In the end the question always returns to ‘what is the market’? Tenants will be used to considering this in appraising their decision to locate in a new development. However, it is not just the tenant’s market which is relevant, the developer’s market also needs to be considered. It will be necessary to consider the market for land that is suitable for the contemplated use. Out of town developments are more vulnerable to breaches of competition law. That is because if I am walking round a shopping centre looking for a cup of coffee and a coffee shop tenant has been granted exclusivity for coffee in that centre, I have to pay the price demanded or not have the coffee at all. Similarly, if I drive 30 minutes to get to my nearest out of town retail outlet to buy a new TV, and the choice is poor or they all seem expensive am I experiencing the impact of the exclusivity granted to a retailer who is exploiting the customers? Apart from, perhaps, indulging in a bit of internet shopping at home, I am unlikely to make an hour’s drive from the retail outlet to the nearest town centre as part of the same outing.
So, why agree exclusivity arrangements between developer and tenant in heads of terms which may not be enforceable? A tenant who has invested millions in a fit out (basing its decision on having a number of years with a secure return and no local competitors) may suffer if the landlord reviews all the exclusivity agreements on competition law grounds. This is not too far fetched as landlords sell on after completing the development and come under pressure to let voids. Our advice is that it is best to know the market and understand the potential restriction on competition at an early stage. That way it may be possible to see if the exclusivity agreed can be tailored to fall within the exemption, which applies if it –
- provides an economic benefit to the consumers;
- improves distribution or choice;
- does not impose more than the bare minimum of restrictions necessary to achieve that consumer benefit; and
- does not eliminate competition for a substantial part of the products in question.
We are seeing the largest tenant operators with significant fit out costs who need exclusivity to justify the decision to invest, take a thorough approach to competition law at the outset. They commission the necessary reports and research to be able to show impact on the market and evidence their claim for the exemption. Smaller tenants seem to be agreeing terms as they always did before the Competition Act was made to apply to land agreements.

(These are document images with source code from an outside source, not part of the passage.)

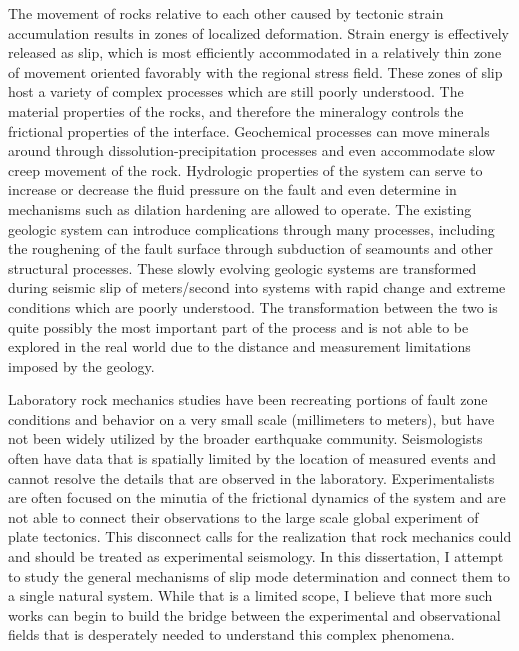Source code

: The movement of rocks relative to each other caused by tectonic strain accumulation results in zones of localized deformation. Strain energy is effectively released as slip, which is most efficiently accommodated in a relatively thin zone of movement oriented favorably with the regional stress field. These zones of slip host a variety of complex processes which are still poorly understood. The material properties of the rocks, and therefore the mineralogy controls the frictional properties of the interface. Geochemical processes can move minerals around through dissolution-precipitation processes and even accommodate slow creep movement of the rock. Hydrologic properties of the system can serve to increase or decrease the fluid pressure on the fault and even determine in mechanisms such as dilation hardening are allowed to operate. The existing geologic system can introduce complications through many processes, including the roughening of the fault surface through subduction of seamounts and other structural processes. These slowly evolving geologic systems are transformed during seismic slip of meters/second into systems with rapid change and extreme conditions which are poorly understood. The transformation between the two is quite possibly the most important part of the process and is not able to be explored in the real world due to the distance and measurement limitations imposed by the geology.

Laboratory rock mechanics studies have been recreating portions of fault zone conditions and behavior on a very small scale (millimeters to meters), but have not been widely utilized by the broader earthquake community. Seismologists often have data that is spatially limited by the location of measured events and cannot resolve the details that are observed in the laboratory. Experimentalists are often focused on the minutia of the frictional dynamics of the system and are not able to connect their observations to the large scale global experiment of plate tectonics. This disconnect calls for the realization that rock mechanics could and should be treated as experimental seismology. In this dissertation, I attempt to study the general mechanisms of slip mode determination and connect them to a single natural system. While that is a limited scope, I believe that more such works can begin to build the bridge between the experimental and observational fields that is desperately needed to understand this complex phenomena.

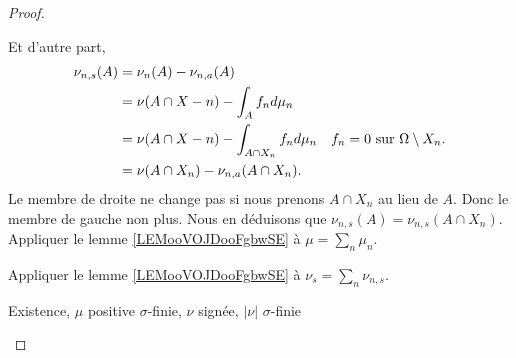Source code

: \begin{proof}
\begin{subproof}
\begin{subproof}
			Et d'autre part,
			\begin{subequations}
				\begin{align}
					\nu_{n,s}(A) & = \nu_n(A)-\nu_{n,a}(A)                                                                       \\
					             & = \nu(A\cap X-n)-\int_A f_nd\mu_n                                                             \\
					             & = \nu(A\cap X-n)-\int_{A\cap X_n} f_nd\mu_n & \text{\( f_n=0\) sur \( \Omega\setminus X_n\).} \\
					             & = \nu(A\cap X_n)-\nu_{n,a}(A\cap X_n).
				\end{align}
			\end{subequations}
			Le membre de droite ne change pas si nous prenons \( A\cap X_n\) au lieu de \( A\). Donc le membre de gauche non plus. Nous en déduisons que \( \nu_{n,s}(A)=\nu_{n,s}(A\cap X_n)\).
			\spitem[\( \nu_{n,s}\perp \mu\)]
			Appliquer le lemme \ref{LEMooVOJDooFgbwSE} à \( \mu=\sum_n\mu_n\).

			\spitem[\( \nu_{s}\perp \mu\)]
			Appliquer le lemme \ref{LEMooVOJDooFgbwSE} à \( \nu_s=\sum_n\nu_{n,s}\).
		\end{subproof}
	\end{subproof}


	\begin{proofpart}
		Existence, \( \mu\) positive \( \sigma\)-finie, \( \nu\) signée, \( | \nu |\) \( \sigma\)-finie
	\end{proofpart}


\end{proof}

Most importantly, however, it seems that in regular real estate development we will have to get used to the fact that it is unlikely that a restriction that applies for over 5 years will ever be seen as legitimate. It is now possible for developer and tenant to seek a short form opinion from the OFT as to the legitimacy of their arrangements. This may enable them to present a case for their anti-competitive provisions to continue for over five years if they can show that they are a special case. So far the OFT have not received a request for a short form opinion on land agreements but they are expected.

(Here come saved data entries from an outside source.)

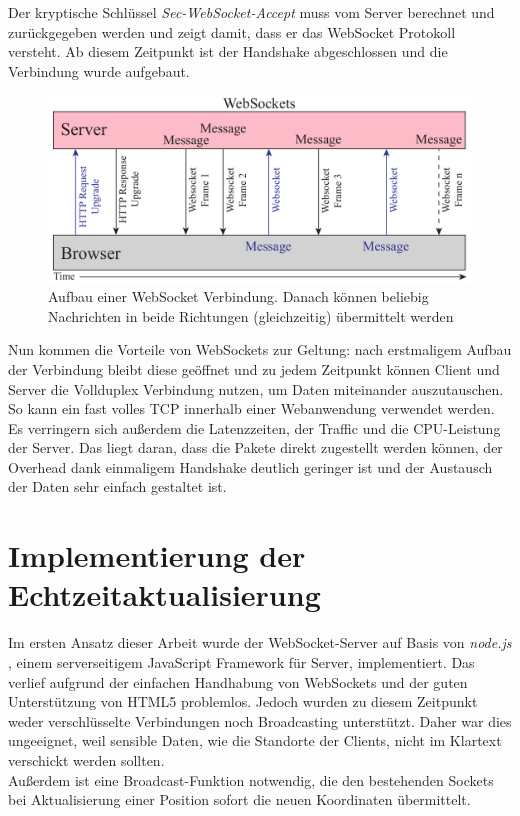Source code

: Der kryptische Schlüssel \emph{Sec-WebSocket-Accept} muss vom Server berechnet und zurückgegeben werden und zeigt damit, dass er das WebSocket Protokoll versteht. Ab diesem Zeitpunkt ist der Handshake abgeschlossen und die Verbindung wurde aufgebaut.\par

\begin{figure}[!ht]
	\centering
	\includegraphics[width=15cm]{fig/websockets}
	\caption[Aufbau einer WebSocket Verbindung]{Aufbau einer WebSocket Verbindung. Danach können beliebig Nachrichten in beide Richtungen (gleichzeitig) übermittelt werden {\cite[S. 7]{ws}}}
\end{figure}

Nun kommen die Vorteile von WebSockets zur Geltung: nach erstmaligem Aufbau der Verbindung bleibt diese geöffnet und zu jedem Zeitpunkt können Client und Server die Vollduplex Verbindung nutzen, um Daten miteinander auszutauschen. So kann ein fast volles TCP innerhalb einer Webanwendung verwendet werden.\\
Es verringern sich außerdem die Latenzzeiten, der Traffic und die CPU-Leistung der Server. Das liegt daran, dass die Pakete direkt zugestellt werden können, der Overhead dank einmaligem Handshake deutlich geringer ist und der Austausch der Daten sehr einfach gestaltet ist. 


\section{Implementierung der Echtzeitaktualisierung}
Im ersten Ansatz dieser Arbeit wurde der WebSocket-Server auf Basis von \emph{node.js} \cite{node.js}, einem serverseitigem JavaScript Framework für Server, implementiert. Das verlief aufgrund der einfachen Handhabung von WebSockets und der guten Unterstützung von HTML5 problemlos. Jedoch wurden zu diesem Zeitpunkt weder verschlüsselte Verbindungen noch Broadcasting unterstützt. Daher war dies ungeeignet, weil sensible Daten, wie die Standorte der Clients, nicht im Klartext verschickt werden sollten.\\
Außerdem ist eine Broadcast-Funktion notwendig, die den bestehenden Sockets bei Aktualisierung einer Position sofort die neuen Koordinaten übermittelt.\par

As well as anti-competitive provisions being unenforceable, the consequences of a breach of the Act are:
- investigations by the OFT who have the power to impose fines (a percentage of the group’s global turnover);
- anybody who has suffered as a result of the restrictive provision can sue for damages or an injunction;
- ultimately, for the most hardcore offences, there is the risk of criminal liability and director’s disqualification.

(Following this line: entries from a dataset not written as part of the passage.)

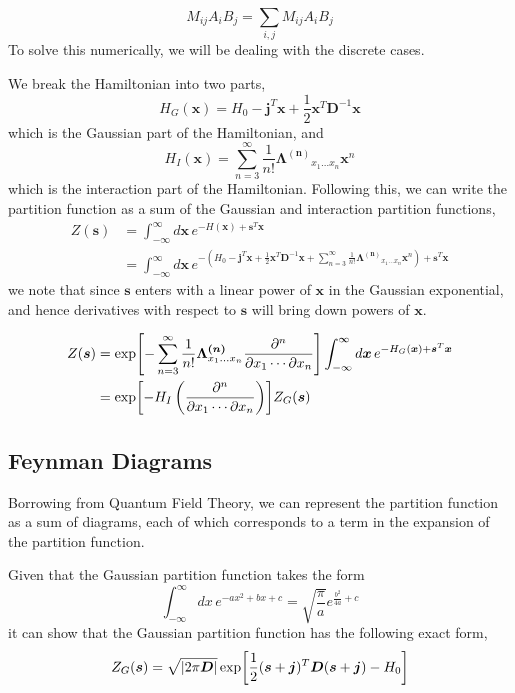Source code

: \documentclass[letterpaper,12pt]{article}
\begin{document}
\[
M_{ij}A_{i}B_{j} = \sum_{i,j}M_{ij}A_{i}B_{j}
\]
To solve this numerically, we will be dealing with the discrete cases.

\vspace*{0.5cm}
We break the Hamiltonian into two parts, 
$$H_{G}(\bm{x}) = H_{0} - \bm{j}^{T}\bm{x} + \frac{1}{2}\bm{x}^{T}\bm{D}^{-1}\bm{x}$$
which is the Gaussian part of the Hamiltonian, and 
$$H_{I}(\bm{x}) = \sum_{n=3}^{\infty} \frac{1}{n!} \bm{\Lambda^{(n)}}_{x_{1} \dots x_{n}} \bm{x}^{n}$$
which is the interaction part of the Hamiltonian.
Following this, we can write the partition function as a sum of the Gaussian and interaction partition functions,
\begin{align}
    Z(\bm{s}) &= \int_{-\infty}^{\infty} d\bm{x} \, e^{-H(\bm{x}) + \bm{s}^{T}\bm{x}} \\
    &= \int_{-\infty}^{\infty} d\bm{x} \, e^{-(H_{0} - \bm{j}^{T}\bm{x} + \frac{1}{2}\bm{x}^{T}\bm{D}^{-1}\bm{x} + \sum_{n=3}^{\infty} \frac{1}{n!} \bm{\Lambda^{(n)}}_{x_{1} \dots x_{n}} \bm{x}^{n}) + \bm{s}^{T}\bm{x}} 
\end{align}
we note that since $\bm{s}$ enters with a linear power of $\bm{x}$ in the Gaussian exponential, and hence derivatives with respect to $\bm{s}$ will bring down powers of $\bm{x}$. 

\begin{align}
    Z(\bm{s}) &= \exp[-\sum_{n=3}^{\infty} \frac{1}{n!} \bm{\Lambda^{(n)}}_{x_{1} \dots x_{n}} \pdv{^{n}}{x_{1} \cdots \partial x_{n}}] \int_{-\infty}^{\infty} d\bm{x} \, e^{-H_{G}(\bm{x}) + \bm{s}^{T}\bm{x}} \\
    &= \exp[-H_{I}\left(\pdv{^{n}}{x_{1} \cdots \partial x_{n}}\right)] Z_{G}(\bm{s})
\end{align}
\subsection{Feynman Diagrams}

Borrowing from Quantum Field Theory, we can represent the partition function as a sum of diagrams, each of which corresponds to a term in the expansion of the partition function.

\vspace*{0.5cm}
Given that the Gaussian partition function takes the form 
\begin{equation}
    \int_{-\infty}^{\infty} dx \, e^{-ax^{2} + bx + c} = \sqrt{\frac{\pi}{a}} e^{\frac{b^{2}}{4a} + c}
\end{equation}
it can show that the Gaussian partition function has the following exact form,
\begin{equation}
    Z_{G}(\bm{s}) = \sqrt{\abs{2\pi \bm{D}}} \exp[\frac{1}{2}(\bm{s} + \bm{j})^{T}\bm{D}(\bm{s} + \bm{j}) - H_{0}]
\end{equation}
\end{document}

What can be learnt from other sectors:
The grocery sector was subjected to very detailed scrutiny by the OFT and is now controlled by the Groceries Market Investigation (Controlled Land) Order 2010. Large grocery retailers are now unable to enter into any new exclusivity arrangements that restrict grocery retailing for more than 5 years from the first opening of the store. Their ability to impose restrictive covenants is restricted and some existing covenants and exclusivity agreements are unenforceable.
Those involved in industries that have always been subject to competition, like telecoms, have simply welcomed us to their world of understanding and analysing exclusive and potentially anti-competitive arrangements on a regular basis.
The future:
We can already see that the biggest developers and tenants understand their markets and their potential impact. They retain economic evidence for a future investigation or justification. Many other tenants who understand their market well may need to develop a rule of thumb about their own impact on the market, even if they do not always fully understand the developer’s position. They should probably assume that exclusivity applying for more than five years is at risk of being unenforceable. Smaller developers are starting to explore the issues. Some day soon we hope there will be an interesting OFT short form opinion on land agreements to review.